However, this extra cost is almost hidden when the data transfer
size increases and a constant packet stream is hitting the NAT
node. Because in an equilibrium state the NAT node will output a
constant stream of packets, so long as the processor can perform
the NAT in time before the transmit hardware can drain all prior
packets. For the studied platform, to drain a 1,500 (MTU, Maximum
Transfer Unit) bytes packet, the transmit hardware needs to fetch
roughly 48 (.times.32 B) memory blocks, which takes at least a few
microseconds. On the other hand, a NAT operation can be completed
within as quickly as 300 nanoseconds by our measurement. Thus, the
extra latency does not show up for large data transfers, and the
throughput results shown in FIG. 4 demonstrate that.

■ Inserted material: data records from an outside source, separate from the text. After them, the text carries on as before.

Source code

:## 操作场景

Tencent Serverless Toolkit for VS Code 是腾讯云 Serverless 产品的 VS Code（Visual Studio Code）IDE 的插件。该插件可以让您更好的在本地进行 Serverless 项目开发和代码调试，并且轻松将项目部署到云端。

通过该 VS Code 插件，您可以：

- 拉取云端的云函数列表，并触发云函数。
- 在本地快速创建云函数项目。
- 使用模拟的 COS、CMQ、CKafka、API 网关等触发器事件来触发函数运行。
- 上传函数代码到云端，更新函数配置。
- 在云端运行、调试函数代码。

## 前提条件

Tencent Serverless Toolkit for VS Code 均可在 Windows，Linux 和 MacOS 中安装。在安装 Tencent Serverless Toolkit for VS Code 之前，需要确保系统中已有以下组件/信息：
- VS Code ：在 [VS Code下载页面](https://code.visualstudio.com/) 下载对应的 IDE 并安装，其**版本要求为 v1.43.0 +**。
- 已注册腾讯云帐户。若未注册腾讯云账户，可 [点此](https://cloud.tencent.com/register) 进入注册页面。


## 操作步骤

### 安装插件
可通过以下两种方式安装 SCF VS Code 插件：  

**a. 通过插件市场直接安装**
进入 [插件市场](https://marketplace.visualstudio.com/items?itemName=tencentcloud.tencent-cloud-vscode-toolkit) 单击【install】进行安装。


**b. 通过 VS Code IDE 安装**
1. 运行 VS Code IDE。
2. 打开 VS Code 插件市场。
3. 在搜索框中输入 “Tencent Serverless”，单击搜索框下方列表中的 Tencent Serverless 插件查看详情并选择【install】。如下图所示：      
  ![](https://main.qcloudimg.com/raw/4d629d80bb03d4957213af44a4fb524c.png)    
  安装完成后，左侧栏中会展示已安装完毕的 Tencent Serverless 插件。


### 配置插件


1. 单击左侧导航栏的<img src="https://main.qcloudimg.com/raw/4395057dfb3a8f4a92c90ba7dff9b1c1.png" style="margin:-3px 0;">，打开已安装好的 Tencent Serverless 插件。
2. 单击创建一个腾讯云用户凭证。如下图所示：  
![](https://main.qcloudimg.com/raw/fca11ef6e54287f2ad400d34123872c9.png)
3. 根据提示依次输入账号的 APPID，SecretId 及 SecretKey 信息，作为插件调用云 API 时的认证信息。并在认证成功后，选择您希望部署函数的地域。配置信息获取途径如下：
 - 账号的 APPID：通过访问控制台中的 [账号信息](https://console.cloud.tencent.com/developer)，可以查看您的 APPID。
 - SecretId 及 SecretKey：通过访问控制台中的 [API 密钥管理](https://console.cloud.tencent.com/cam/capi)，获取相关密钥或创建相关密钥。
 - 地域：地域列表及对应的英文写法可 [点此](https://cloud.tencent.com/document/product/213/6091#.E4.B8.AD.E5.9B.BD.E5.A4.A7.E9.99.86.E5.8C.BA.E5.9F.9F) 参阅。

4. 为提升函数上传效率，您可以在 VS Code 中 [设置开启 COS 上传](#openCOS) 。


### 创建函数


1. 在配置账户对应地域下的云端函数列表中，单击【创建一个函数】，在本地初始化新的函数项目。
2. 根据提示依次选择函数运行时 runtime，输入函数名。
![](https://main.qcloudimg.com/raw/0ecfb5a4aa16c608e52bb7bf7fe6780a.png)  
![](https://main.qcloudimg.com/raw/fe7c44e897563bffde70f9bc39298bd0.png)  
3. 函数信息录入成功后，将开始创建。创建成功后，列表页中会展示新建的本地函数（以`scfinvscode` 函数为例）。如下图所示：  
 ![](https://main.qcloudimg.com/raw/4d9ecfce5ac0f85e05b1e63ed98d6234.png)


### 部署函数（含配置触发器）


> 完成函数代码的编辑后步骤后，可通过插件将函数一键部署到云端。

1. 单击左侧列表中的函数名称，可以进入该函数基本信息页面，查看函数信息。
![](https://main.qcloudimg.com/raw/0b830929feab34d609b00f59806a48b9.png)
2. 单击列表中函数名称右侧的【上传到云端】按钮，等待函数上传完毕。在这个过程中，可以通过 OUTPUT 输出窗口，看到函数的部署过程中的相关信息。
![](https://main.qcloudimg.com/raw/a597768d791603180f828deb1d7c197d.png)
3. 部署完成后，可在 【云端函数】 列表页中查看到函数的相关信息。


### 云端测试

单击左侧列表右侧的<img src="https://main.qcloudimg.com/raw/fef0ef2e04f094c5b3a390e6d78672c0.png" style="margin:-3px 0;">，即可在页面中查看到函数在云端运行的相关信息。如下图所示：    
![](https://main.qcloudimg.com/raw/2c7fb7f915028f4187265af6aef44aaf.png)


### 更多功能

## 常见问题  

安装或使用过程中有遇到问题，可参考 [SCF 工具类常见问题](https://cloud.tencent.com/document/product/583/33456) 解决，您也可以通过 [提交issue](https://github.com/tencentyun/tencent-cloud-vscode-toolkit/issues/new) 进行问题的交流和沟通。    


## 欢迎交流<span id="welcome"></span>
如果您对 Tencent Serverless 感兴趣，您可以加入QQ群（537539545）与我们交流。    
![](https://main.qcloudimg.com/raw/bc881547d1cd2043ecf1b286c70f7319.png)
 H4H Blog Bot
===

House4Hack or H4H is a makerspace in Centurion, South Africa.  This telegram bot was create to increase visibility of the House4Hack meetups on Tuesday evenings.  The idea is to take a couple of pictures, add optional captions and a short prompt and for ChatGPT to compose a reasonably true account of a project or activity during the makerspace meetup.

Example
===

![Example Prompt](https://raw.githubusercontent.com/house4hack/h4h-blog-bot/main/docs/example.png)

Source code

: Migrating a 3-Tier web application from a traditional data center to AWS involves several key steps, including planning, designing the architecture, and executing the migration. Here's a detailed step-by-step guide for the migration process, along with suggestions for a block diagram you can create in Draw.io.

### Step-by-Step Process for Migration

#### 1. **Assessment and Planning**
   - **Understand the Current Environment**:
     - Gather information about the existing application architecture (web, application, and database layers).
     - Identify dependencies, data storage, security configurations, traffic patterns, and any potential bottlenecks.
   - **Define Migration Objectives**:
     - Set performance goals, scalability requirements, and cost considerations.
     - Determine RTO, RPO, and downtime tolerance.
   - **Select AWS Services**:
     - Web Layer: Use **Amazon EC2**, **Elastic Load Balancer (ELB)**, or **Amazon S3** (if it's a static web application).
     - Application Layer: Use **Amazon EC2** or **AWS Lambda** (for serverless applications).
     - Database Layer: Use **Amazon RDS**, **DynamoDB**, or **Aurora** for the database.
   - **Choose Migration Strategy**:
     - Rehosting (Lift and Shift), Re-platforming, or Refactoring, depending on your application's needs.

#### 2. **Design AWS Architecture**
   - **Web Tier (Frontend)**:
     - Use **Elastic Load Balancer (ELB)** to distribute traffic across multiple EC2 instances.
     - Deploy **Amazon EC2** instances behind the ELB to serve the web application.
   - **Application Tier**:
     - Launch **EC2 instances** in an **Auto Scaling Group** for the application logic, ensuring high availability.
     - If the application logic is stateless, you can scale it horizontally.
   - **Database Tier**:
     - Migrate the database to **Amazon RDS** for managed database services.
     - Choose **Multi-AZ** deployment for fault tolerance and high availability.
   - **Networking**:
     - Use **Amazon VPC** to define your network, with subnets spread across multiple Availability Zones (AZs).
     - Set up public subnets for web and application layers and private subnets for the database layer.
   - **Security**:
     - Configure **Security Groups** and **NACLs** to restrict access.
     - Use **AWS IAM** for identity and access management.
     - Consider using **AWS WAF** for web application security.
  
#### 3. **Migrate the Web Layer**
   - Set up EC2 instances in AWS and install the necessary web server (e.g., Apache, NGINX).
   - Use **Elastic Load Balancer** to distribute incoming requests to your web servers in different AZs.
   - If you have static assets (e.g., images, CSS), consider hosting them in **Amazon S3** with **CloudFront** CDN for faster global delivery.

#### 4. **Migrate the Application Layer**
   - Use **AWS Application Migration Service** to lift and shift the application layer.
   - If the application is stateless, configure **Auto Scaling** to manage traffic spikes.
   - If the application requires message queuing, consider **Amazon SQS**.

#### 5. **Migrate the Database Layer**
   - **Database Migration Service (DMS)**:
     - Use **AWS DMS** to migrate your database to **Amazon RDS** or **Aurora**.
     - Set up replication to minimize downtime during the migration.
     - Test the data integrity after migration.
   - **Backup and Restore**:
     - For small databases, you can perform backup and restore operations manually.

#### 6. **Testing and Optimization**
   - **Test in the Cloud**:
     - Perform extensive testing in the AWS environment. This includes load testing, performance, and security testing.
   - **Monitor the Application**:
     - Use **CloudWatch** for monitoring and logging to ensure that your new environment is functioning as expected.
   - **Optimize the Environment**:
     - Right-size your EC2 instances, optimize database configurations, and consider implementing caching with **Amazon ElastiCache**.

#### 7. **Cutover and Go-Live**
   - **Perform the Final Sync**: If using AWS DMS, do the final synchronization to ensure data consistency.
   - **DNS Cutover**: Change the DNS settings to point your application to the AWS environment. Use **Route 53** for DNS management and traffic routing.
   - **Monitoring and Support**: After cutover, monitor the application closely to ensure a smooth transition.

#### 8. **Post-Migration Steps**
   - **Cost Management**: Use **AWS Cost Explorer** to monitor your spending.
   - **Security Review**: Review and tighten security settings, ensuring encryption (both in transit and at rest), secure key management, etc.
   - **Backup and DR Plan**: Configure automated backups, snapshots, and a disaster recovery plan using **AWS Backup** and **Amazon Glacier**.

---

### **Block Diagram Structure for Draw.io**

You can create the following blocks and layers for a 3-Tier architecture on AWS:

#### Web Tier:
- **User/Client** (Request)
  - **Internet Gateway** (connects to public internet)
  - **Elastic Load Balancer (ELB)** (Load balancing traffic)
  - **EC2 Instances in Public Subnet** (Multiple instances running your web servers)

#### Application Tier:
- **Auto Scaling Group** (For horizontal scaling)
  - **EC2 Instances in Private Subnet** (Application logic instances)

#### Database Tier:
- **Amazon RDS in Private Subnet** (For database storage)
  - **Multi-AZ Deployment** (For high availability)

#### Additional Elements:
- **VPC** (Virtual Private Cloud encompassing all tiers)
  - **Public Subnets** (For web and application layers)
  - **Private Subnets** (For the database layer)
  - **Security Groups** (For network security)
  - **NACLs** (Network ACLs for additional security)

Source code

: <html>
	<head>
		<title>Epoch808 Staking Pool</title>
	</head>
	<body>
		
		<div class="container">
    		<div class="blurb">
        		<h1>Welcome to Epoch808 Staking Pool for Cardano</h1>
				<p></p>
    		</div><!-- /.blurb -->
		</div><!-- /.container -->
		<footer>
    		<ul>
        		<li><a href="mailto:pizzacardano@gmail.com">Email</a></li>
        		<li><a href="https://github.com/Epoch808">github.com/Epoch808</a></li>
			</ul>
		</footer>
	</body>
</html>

[0043] FIG. 4 is a graph showing throughput as a function of data
transfer size for different transmission protocols and again shows
that the throughput can be lowered significantly when system calls
and memory copy operations are needed to achieve user-level packet
processing. On the other hand, the APPEAL framework shows that
throughput is relatively unaffected when compared to the baseline
model. At some of the data points, the APPEAL even shows slight
edge over the baseline, which can be considered within the margin
of errors for statistics. Alternatively, the hardware flow-control
mechanism may impose undue influence. Hereinabove, the evaluation
platform of the BCM 1480 chip was described, especially, the small
on-chip buffers included in each HT interface. Because the on-chip
buffer space allocated for PoHT traffics is 640 bytes, which is
rather small, when the next-hop node cannot sink data as quick as
possible, there is a possibility that the flow control scheme will
cause a back pressure to the source node. On the other hand, when
the NAT node is in play, the extra memory hop can provide needed
buffering to smooth out the traffic.
[0044] As the APPEAL framework is meant to benefit general packet
processing, we can consider the breakdown of time spent on the data
processing path, based on the client-server configuration
demonstrated in FIG. 5, where up to 1024 clients 502, 504, 506 are
requesting data from 128 servers 522, 524, 526. In our evaluation,
client requests are made from Node A 210 (e.g., as in FIG. 2),
whereas the servers are emulated by Node B 220, with the PPN node
210 acting as a proxy which performs NAPT (as outlined and
evaluated in the last two sections) and TCP Splicing in an engine
510. Furthermore, it is assumed that the modeled Internet site
deploys a leased FTTP (Fiber-To-The-Premises) line implementing a
PON network (Passive Optical Network) 512. The de facto
Point-to-Point Protocol over Ethernet (PPPOE) is adopted as the
client-server protocol for data communication, encapsulating via a
PPPoE engine 514 each packet flowing between a client and the proxy
with a PPPoE header.
[0045] Our focus is limited to data path processing, given that a
separate processor would normally be deployed to handle the control
plane tasks, such as the discovery phase for establishing PPPoE
sessions and the three-step handshake protocol for opening a TCP
connection. This section evaluates the APPEAL framework for
integrated services under an aggravating situation where a
continuous stream of minimum sized packets (64 bytes) is initiated
from clients 502, 504, 506 toward the PPN for integrated services,
as highlighted below.
[0046] When a client makes a request for data from a server, a TCP
connection is first established with a server. Upon receiving a SYN
packet encapsulated in a PPPoE frame, a PPPoE engine 514 of the
proxy (i.e., PPN) removes the PPPoE header, and then performs the
three-step handshake protocol to complete the connection to the
client. Subsequently, a private connection is established between
the proxy and a selected server. Thus, the proxy node handles two
connections per client-server session. An open hashbased lookup
table 516 is used to keep the connections characterized by their
unique tuples comprising the (source and destination) IP addresses
and the (ingress and egress) port numbers at PPN. By applying NAPT,
a plumbing transit between the client-to-proxy and proxy-to-server
connections is created.
[0047] TCP splicing refers to a scheme which enables layer-4
content-aware switching. It unites the client-to-proxy and
proxy-to-server connections by maneuvering the sequence numbers of
packets, in a way stated in sequence. Assuming that seq1 and ack1
are the data and the acknowledgement sequence numbers of the first
packet (e.g., in a HTTP GET message), which is received by the
proxy and to-be-forwarded to a server, and that seq2 and ack2 are
the modified sequence numbers of the packet actually sent to the
server. Henceforth, the proxy adds the difference (seq2-seq1) to
each data sequence number and (ack2-ack1) to the acknowledgement
sequence number of each received packet from the client to the
server. In the opposite server-to-client direction, the proxy
subtracts (ack2-ack1) from the data sequence number and (seq2-seq1)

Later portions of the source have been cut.